- **Task statement**
Each line below that includes the word "Creating" adds one to the count; give that count and nothing else.

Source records
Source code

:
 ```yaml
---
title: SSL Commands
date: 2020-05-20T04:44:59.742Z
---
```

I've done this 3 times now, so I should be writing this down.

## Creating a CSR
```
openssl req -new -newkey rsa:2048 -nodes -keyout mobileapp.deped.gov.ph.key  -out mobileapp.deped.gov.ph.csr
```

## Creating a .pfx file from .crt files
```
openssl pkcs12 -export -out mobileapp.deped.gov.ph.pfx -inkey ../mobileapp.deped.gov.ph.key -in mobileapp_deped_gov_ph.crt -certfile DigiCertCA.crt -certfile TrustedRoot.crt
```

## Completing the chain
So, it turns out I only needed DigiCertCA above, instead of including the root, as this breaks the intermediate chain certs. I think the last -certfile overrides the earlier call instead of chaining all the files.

- **Result for this exercise**
2